Vaccinatie werknemers: rotavirus
In juni 2021 adviseerde de Gezondheidsraad om alle kinderen te vaccineren tegen rotavirus. In het verlengde daarvan heeft de raad beoordeeld of vaccinatie tegen rotavirus zou moeten worden aangeboden aan werknemers, ter bescherming van zichzelf of ter bescherming van anderen, zoals kwetsbare groepen waarmee ze tijdens hun werk of daarbuiten in aanraking komen. Gebruik bij werknemers zou off-label zijn, omdat vaccins tegen rotavirus alleen zijn geregistreerd voor gebruik bij zeer jonge kinderen.
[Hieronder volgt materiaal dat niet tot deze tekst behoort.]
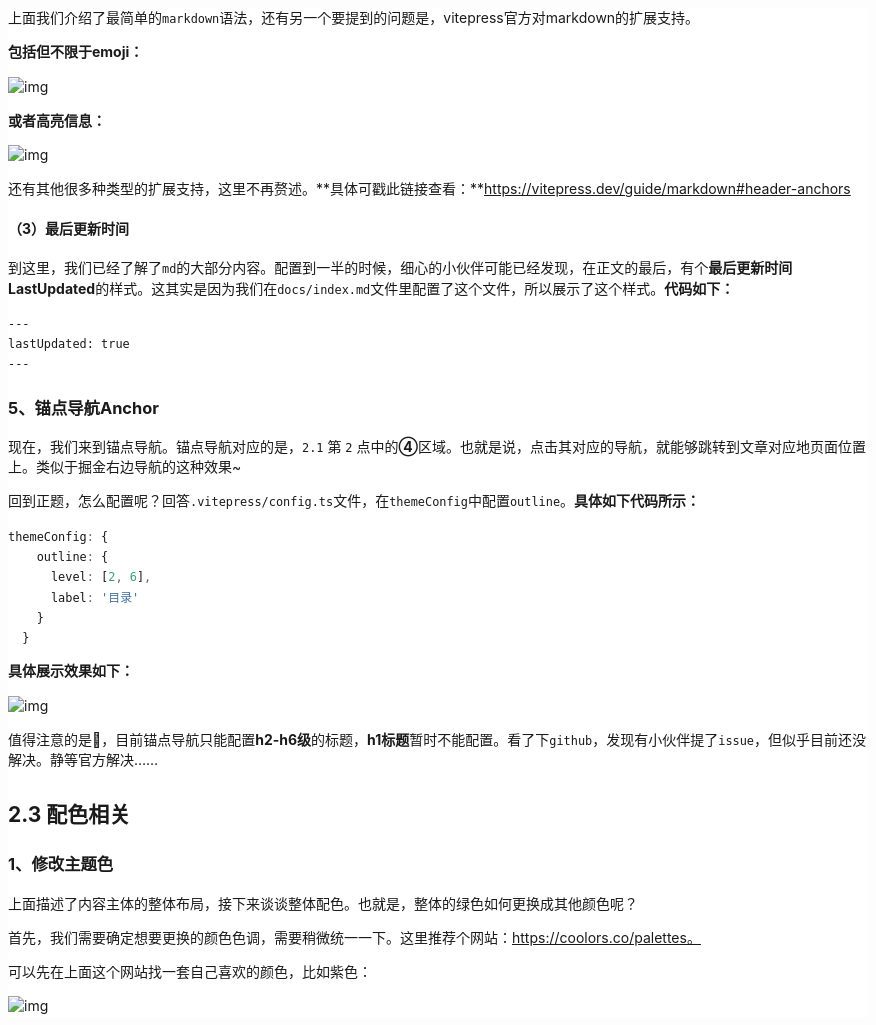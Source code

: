 上面我们介绍了最简单的`markdown`语法，还有另一个要提到的问题是，vitepress官方对markdown的扩展支持。

**包括但不限于emoji：**

![img](https://mondaylab-1309616765.cos.ap-shanghai.myqcloud.com/images/202305271704887.png)

**或者高亮信息：**

![img](https://mondaylab-1309616765.cos.ap-shanghai.myqcloud.com/images/202305271704246.png)

还有其他很多种类型的扩展支持，这里不再赘述。**具体可戳此链接查看：**https://vitepress.dev/guide/markdown#header-anchors

#### （3）最后更新时间

到这里，我们已经了解了`md`的大部分内容。配置到一半的时候，细心的小伙伴可能已经发现，在正文的最后，有个**最后更新时间LastUpdated**的样式。这其实是因为我们在`docs/index.md`文件里配置了这个文件，所以展示了这个样式。**代码如下：**

```Bash
---
lastUpdated: true
---
```

### 5、锚点导航Anchor

现在，我们来到锚点导航。锚点导航对应的是，`2.1` 第 `2` 点中的**④**区域。也就是说，点击其对应的导航，就能够跳转到文章对应地页面位置上。类似于掘金右边导航的这种效果~

回到正题，怎么配置呢？回答`.vitepress/config.ts`文件，在`themeConfig`中配置`outline`。**具体如下代码所示：**

```TypeScript
themeConfig: {
    outline: {
      level: [2, 6],
      label: '目录'
    }
  }
```

**具体展示效果如下：**

![img](https://mondaylab-1309616765.cos.ap-shanghai.myqcloud.com/images/202305271705337.png)

值得注意的是📢，目前锚点导航只能配置**h2-h6级**的标题，**h1标题**暂时不能配置。看了下`github`，发现有小伙伴提了`issue`，但似乎目前还没解决。静等官方解决……

## 2.3 配色相关

### 1、修改主题色

上面描述了内容主体的整体布局，接下来谈谈整体配色。也就是，整体的绿色如何更换成其他颜色呢？

首先，我们需要确定想要更换的颜色色调，需要稍微统一一下。这里推荐个网站：https://coolors.co/palettes。

可以先在上面这个网站找一套自己喜欢的颜色，比如紫色：

![img](https://mondaylab-1309616765.cos.ap-shanghai.myqcloud.com/images/202305271705111.png)
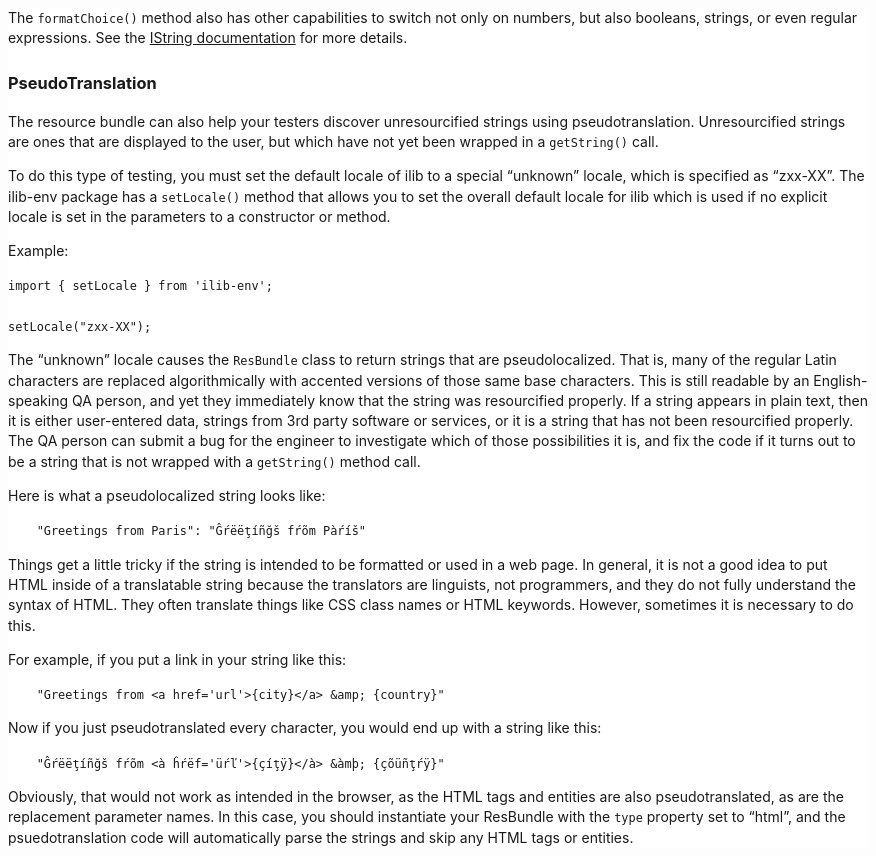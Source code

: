 The `formatChoice()` method also has other capabilities to switch not only on numbers, but also
booleans, strings, or even regular expressions. See the [IString documentation](https://github.com/ilib-js/ilib-istring)
for more details.

### Pseudo­Translation

The resource bundle can also help your testers discover unresourcified strings using
pseudotranslation. Unresourcified strings are ones that are displayed to the user, but which
have not yet been wrapped in a `getString()` call.

To do this type of testing, you must set the default locale of ilib to a special “unknown”
locale, which is specified as “zxx-­XX”. The ilib-env package has a `setLocale()` method that
allows you to set the overall default locale for ilib which is used if no explicit locale
is set in the parameters to a constructor or method.

Example:

```
import { setLocale } from 'ilib-env';

setLocale("zxx-­XX");
```

The “unknown” locale causes the `ResBundle` class to return strings that are pseudo­localized.
That is, many of the regular Latin characters are replaced algorithmically with accented versions
of those same base characters. This is still readable by an English­-speaking QA person,
and yet they immediately know that the string was resourcified properly. If a string appears in
plain text, then it is either user-­entered data, strings from 3rd party software or services,
or it is a string that has not been resourcified properly. The QA person can submit a bug for
the engineer to investigate which of those possibilities it is, and fix the code if it turns out
to be a string that is not wrapped with a `getString()` method call.

Here is what a pseudo­localized string looks like:

```
    "Greetings from Paris": "Ĝŕëëţíñğš fŕõm Pàŕíš"
```

Things get a little tricky if the string is intended to be formatted or used in a web page. In
general, it is not a good idea to put HTML inside of a translatable string because the translators
are linguists, not programmers, and they do not fully understand the syntax of HTML. They often
translate things like CSS class names or HTML keywords. However, sometimes it is necessary to do this.

For example, if you put a link in your string like this:

```
    "Greetings from <a href='url'>{city}</a> &amp; {country}"
```

Now if you just pseudotranslated every character, you would end up with a string like this:

```
    "Ĝŕëëţíñğš fŕõm <à ĥŕëf='üŕľ'>{çíţÿ}</à> &àmþ; {çõüñţŕÿ}"
```

Obviously, that would not work as intended in the browser, as the HTML tags and entities are
also pseudotranslated, as are the replacement parameter names. In this case, you should instantiate
your ResBundle with the `type` property set to “html”, and the psuedo­translation code will
automatically parse the strings and skip any HTML tags or entities.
Werknemers in bijvoorbeeld de kinderopvang, het speciaal onderwijs en in zorginstellingen lopen een hoger risico om blootgesteld te worden aan rotavirus. Voor volwassenen vormen rotavirusinfecties in het algemeen echter geen belangrijk gezondheidsprobleem en werknemers lopen ten opzichte van de algemene bevolking geen groter risico er ernstig ziek van te worden. Er is dan ook geen reden om werknemers te vaccineren ter bescherming van zichzelf. Omdat het aannemelijk is dat volwassenen na vaccinatie nog steeds besmet kunnen raken en het rotavirus door kunnen geven – zoals ook het geval is na een natuurlijke infectie – ziet de Gezondheidsraad ook geen reden om werknemers te vaccineren ter bescherming van anderen.